• THE TASK
Output the data in full. Keep every word exact and exclude the pictures.

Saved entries
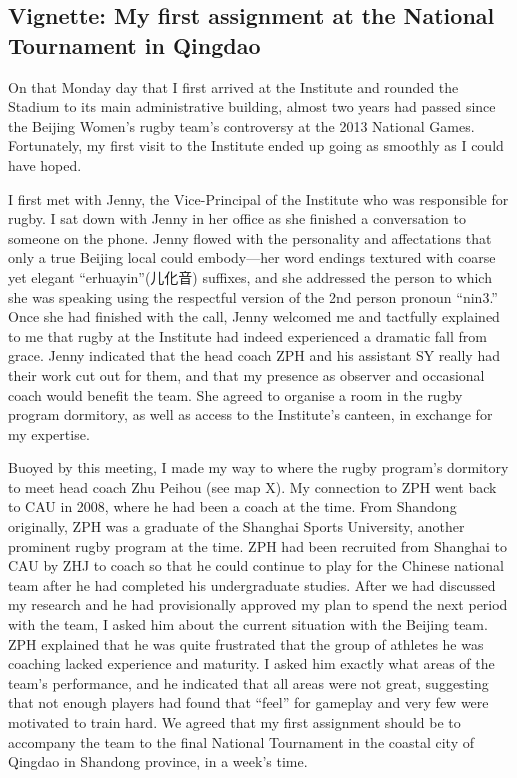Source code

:                                             \begin{CJK}{UTF8}{gbsn}

  \section{Vignette: My first assignment at the National Tournament in Qingdao}

  On that Monday day that I first arrived at the Institute and rounded the Stadium to its main administrative building, almost two years had passed since the Beijing Women's rugby team's controversy at the 2013 National Games.  Fortunately, my first visit to the Institute ended up going as smoothly as I could have hoped.

  I first met with Jenny, the Vice-Principal of the Institute who was responsible for rugby.  I sat down with Jenny in her office as she finished a conversation to someone on the phone. Jenny flowed with the personality and affectations that only a true Beijing local could embody---her word endings textured with coarse yet elegant ``erhuayin''(儿化音) suffixes, and she addressed the person to which she was speaking using the respectful version of the 2nd person pronoun ``nin3.''  Once she had finished with the call, Jenny welcomed me and tactfully explained to me that rugby at the Institute had indeed experienced a dramatic fall from grace.  Jenny indicated that the head coach ZPH and his assistant SY really had their work cut out for them, and that my presence as observer and occasional coach would benefit the team.  She agreed to organise a room in the rugby program dormitory, as well as access to the Institute's canteen, in exchange for my expertise.

  Buoyed by this meeting, I made my way to where the rugby program's dormitory to meet head coach Zhu Peihou (see map X).  My connection to ZPH went back to CAU in 2008, where he had been a coach at the time. From Shandong originally, ZPH was a graduate of the Shanghai Sports University, another prominent rugby program at the time.  ZPH had been recruited from Shanghai to CAU by ZHJ to coach so that he could continue to play for the Chinese national team after he had completed his undergraduate studies.  After we had discussed my research and he had provisionally approved my plan to spend the next period with the team, I asked him about the current situation with the Beijing team.  ZPH explained that he was quite frustrated that the group of athletes he was coaching lacked experience and maturity. I asked him exactly what areas of the team's performance, and he indicated that all areas were not great, suggesting that not enough players had found that ``feel'' for gameplay and very few were motivated to train hard.  We agreed that my first assignment should be to accompany the team to the final National Tournament in the coastal city of Qingdao in Shandong province, in a week's time.


\end{CJK}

• ANSWER AREA
Source code

:                                             \begin{CJK}{UTF8}{gbsn}

  \section{Vignette: My first assignment at the National Tournament in Qingdao}

  On that Monday day that I first arrived at the Institute and rounded the Stadium to its main administrative building, almost two years had passed since the Beijing Women's rugby team's controversy at the 2013 National Games.  Fortunately, my first visit to the Institute ended up going as smoothly as I could have hoped.

  I first met with Jenny, the Vice-Principal of the Institute who was responsible for rugby.  I sat down with Jenny in her office as she finished a conversation to someone on the phone. Jenny flowed with the personality and affectations that only a true Beijing local could embody---her word endings textured with coarse yet elegant ``erhuayin''(儿化音) suffixes, and she addressed the person to which she was speaking using the respectful version of the 2nd person pronoun ``nin3.''  Once she had finished with the call, Jenny welcomed me and tactfully explained to me that rugby at the Institute had indeed experienced a dramatic fall from grace.  Jenny indicated that the head coach ZPH and his assistant SY really had their work cut out for them, and that my presence as observer and occasional coach would benefit the team.  She agreed to organise a room in the rugby program dormitory, as well as access to the Institute's canteen, in exchange for my expertise.

  Buoyed by this meeting, I made my way to where the rugby program's dormitory to meet head coach Zhu Peihou (see map X).  My connection to ZPH went back to CAU in 2008, where he had been a coach at the time. From Shandong originally, ZPH was a graduate of the Shanghai Sports University, another prominent rugby program at the time.  ZPH had been recruited from Shanghai to CAU by ZHJ to coach so that he could continue to play for the Chinese national team after he had completed his undergraduate studies.  After we had discussed my research and he had provisionally approved my plan to spend the next period with the team, I asked him about the current situation with the Beijing team.  ZPH explained that he was quite frustrated that the group of athletes he was coaching lacked experience and maturity. I asked him exactly what areas of the team's performance, and he indicated that all areas were not great, suggesting that not enough players had found that ``feel'' for gameplay and very few were motivated to train hard.  We agreed that my first assignment should be to accompany the team to the final National Tournament in the coastal city of Qingdao in Shandong province, in a week's time.


\end{CJK}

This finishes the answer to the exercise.